→ **Work item**:
When you copy the entries, match them exactly and omit the pictures.

→ **Stored data**:

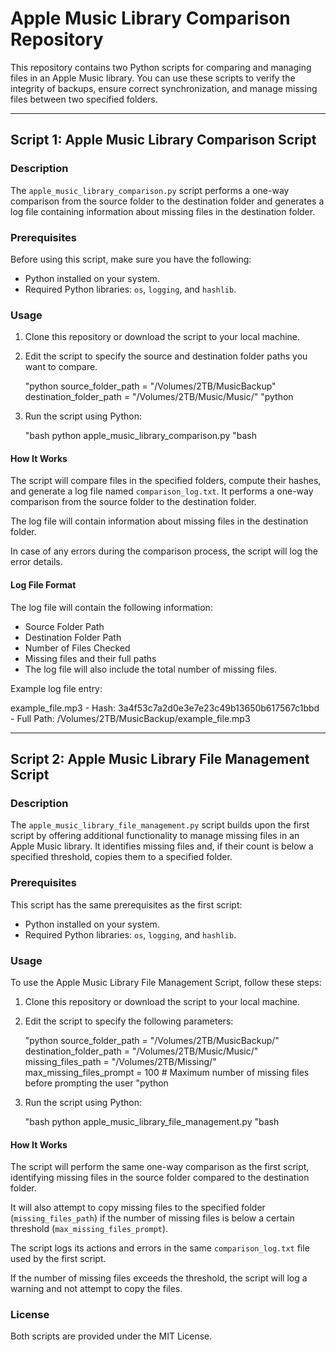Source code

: # Apple Music Library Comparison Repository

This repository contains two Python scripts for comparing and managing files in an Apple Music library. You can use these scripts to verify the integrity of backups, ensure correct synchronization, and manage missing files between two specified folders.

---

## Script 1: Apple Music Library Comparison Script

### Description

The `apple_music_library_comparison.py` script performs a one-way comparison from the source folder to the destination folder and generates a log file containing information about missing files in the destination folder.

### Prerequisites

Before using this script, make sure you have the following:

- Python installed on your system.
- Required Python libraries: `os`, `logging`, and `hashlib`.

### Usage

1. Clone this repository or download the script to your local machine.

2. Edit the script to specify the source and destination folder paths you want to compare.

   "python
   source_folder_path = "/Volumes/2TB/MusicBackup"
   destination_folder_path = "/Volumes/2TB/Music/Music/"
   "python

3. Run the script using Python:

   "bash
   python apple_music_library_comparison.py
   "bash

#### How It Works

The script will compare files in the specified folders, compute their hashes, and generate a log file named `comparison_log.txt`. It performs a one-way comparison from the source folder to the destination folder.

The log file will contain information about missing files in the destination folder.

In case of any errors during the comparison process, the script will log the error details.

#### Log File Format

The log file will contain the following information:

- Source Folder Path
- Destination Folder Path
- Number of Files Checked
- Missing files and their full paths
- The log file will also include the total number of missing files.

Example log file entry:

example_file.mp3 - Hash: 3a4f53c7a2d0e3e7e23c49b13650b617567c1bbd - Full Path: /Volumes/2TB/MusicBackup/example_file.mp3


---

## Script 2: Apple Music Library File Management Script

### Description

The `apple_music_library_file_management.py` script builds upon the first script by offering additional functionality to manage missing files in an Apple Music library. It identifies missing files and, if their count is below a specified threshold, copies them to a specified folder.

### Prerequisites

This script has the same prerequisites as the first script:

- Python installed on your system.
- Required Python libraries: `os`, `logging`, and `hashlib`.

### Usage

To use the Apple Music Library File Management Script, follow these steps:

1. Clone this repository or download the script to your local machine.

2. Edit the script to specify the following parameters:

   "python
   source_folder_path = "/Volumes/2TB/MusicBackup/"
   destination_folder_path = "/Volumes/2TB/Music/Music/"
   missing_files_path = "/Volumes/2TB/Missing/"
   max_missing_files_prompt = 100  # Maximum number of missing files before prompting the user
   "python

3. Run the script using Python:

   "bash
   python apple_music_library_file_management.py
   "bash

#### How It Works

The script will perform the same one-way comparison as the first script, identifying missing files in the source folder compared to the destination folder.

It will also attempt to copy missing files to the specified folder (`missing_files_path`) if the number of missing files is below a certain threshold (`max_missing_files_prompt`).

The script logs its actions and errors in the same `comparison_log.txt` file used by the first script.

If the number of missing files exceeds the threshold, the script will log a warning and not attempt to copy the files.

### License

Both scripts are provided under the MIT License.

→ **Written solution**:
Source code

: # Apple Music Library Comparison Repository

This repository contains two Python scripts for comparing and managing files in an Apple Music library. You can use these scripts to verify the integrity of backups, ensure correct synchronization, and manage missing files between two specified folders.

---

## Script 1: Apple Music Library Comparison Script

### Description

The `apple_music_library_comparison.py` script performs a one-way comparison from the source folder to the destination folder and generates a log file containing information about missing files in the destination folder.

### Prerequisites

Before using this script, make sure you have the following:

- Python installed on your system.
- Required Python libraries: `os`, `logging`, and `hashlib`.

### Usage

1. Clone this repository or download the script to your local machine.

2. Edit the script to specify the source and destination folder paths you want to compare.

   "python
   source_folder_path = "/Volumes/2TB/MusicBackup"
   destination_folder_path = "/Volumes/2TB/Music/Music/"
   "python

3. Run the script using Python:

   "bash
   python apple_music_library_comparison.py
   "bash

#### How It Works

The script will compare files in the specified folders, compute their hashes, and generate a log file named `comparison_log.txt`. It performs a one-way comparison from the source folder to the destination folder.

The log file will contain information about missing files in the destination folder.

In case of any errors during the comparison process, the script will log the error details.

#### Log File Format

The log file will contain the following information:

- Source Folder Path
- Destination Folder Path
- Number of Files Checked
- Missing files and their full paths
- The log file will also include the total number of missing files.

Example log file entry:

example_file.mp3 - Hash: 3a4f53c7a2d0e3e7e23c49b13650b617567c1bbd - Full Path: /Volumes/2TB/MusicBackup/example_file.mp3


---

## Script 2: Apple Music Library File Management Script

### Description

The `apple_music_library_file_management.py` script builds upon the first script by offering additional functionality to manage missing files in an Apple Music library. It identifies missing files and, if their count is below a specified threshold, copies them to a specified folder.

### Prerequisites

This script has the same prerequisites as the first script:

- Python installed on your system.
- Required Python libraries: `os`, `logging`, and `hashlib`.

### Usage

To use the Apple Music Library File Management Script, follow these steps:

1. Clone this repository or download the script to your local machine.

2. Edit the script to specify the following parameters:

   "python
   source_folder_path = "/Volumes/2TB/MusicBackup/"
   destination_folder_path = "/Volumes/2TB/Music/Music/"
   missing_files_path = "/Volumes/2TB/Missing/"
   max_missing_files_prompt = 100  # Maximum number of missing files before prompting the user
   "python

3. Run the script using Python:

   "bash
   python apple_music_library_file_management.py
   "bash

#### How It Works

The script will perform the same one-way comparison as the first script, identifying missing files in the source folder compared to the destination folder.

It will also attempt to copy missing files to the specified folder (`missing_files_path`) if the number of missing files is below a certain threshold (`max_missing_files_prompt`).

The script logs its actions and errors in the same `comparison_log.txt` file used by the first script.

If the number of missing files exceeds the threshold, the script will log a warning and not attempt to copy the files.

### License

Both scripts are provided under the MIT License.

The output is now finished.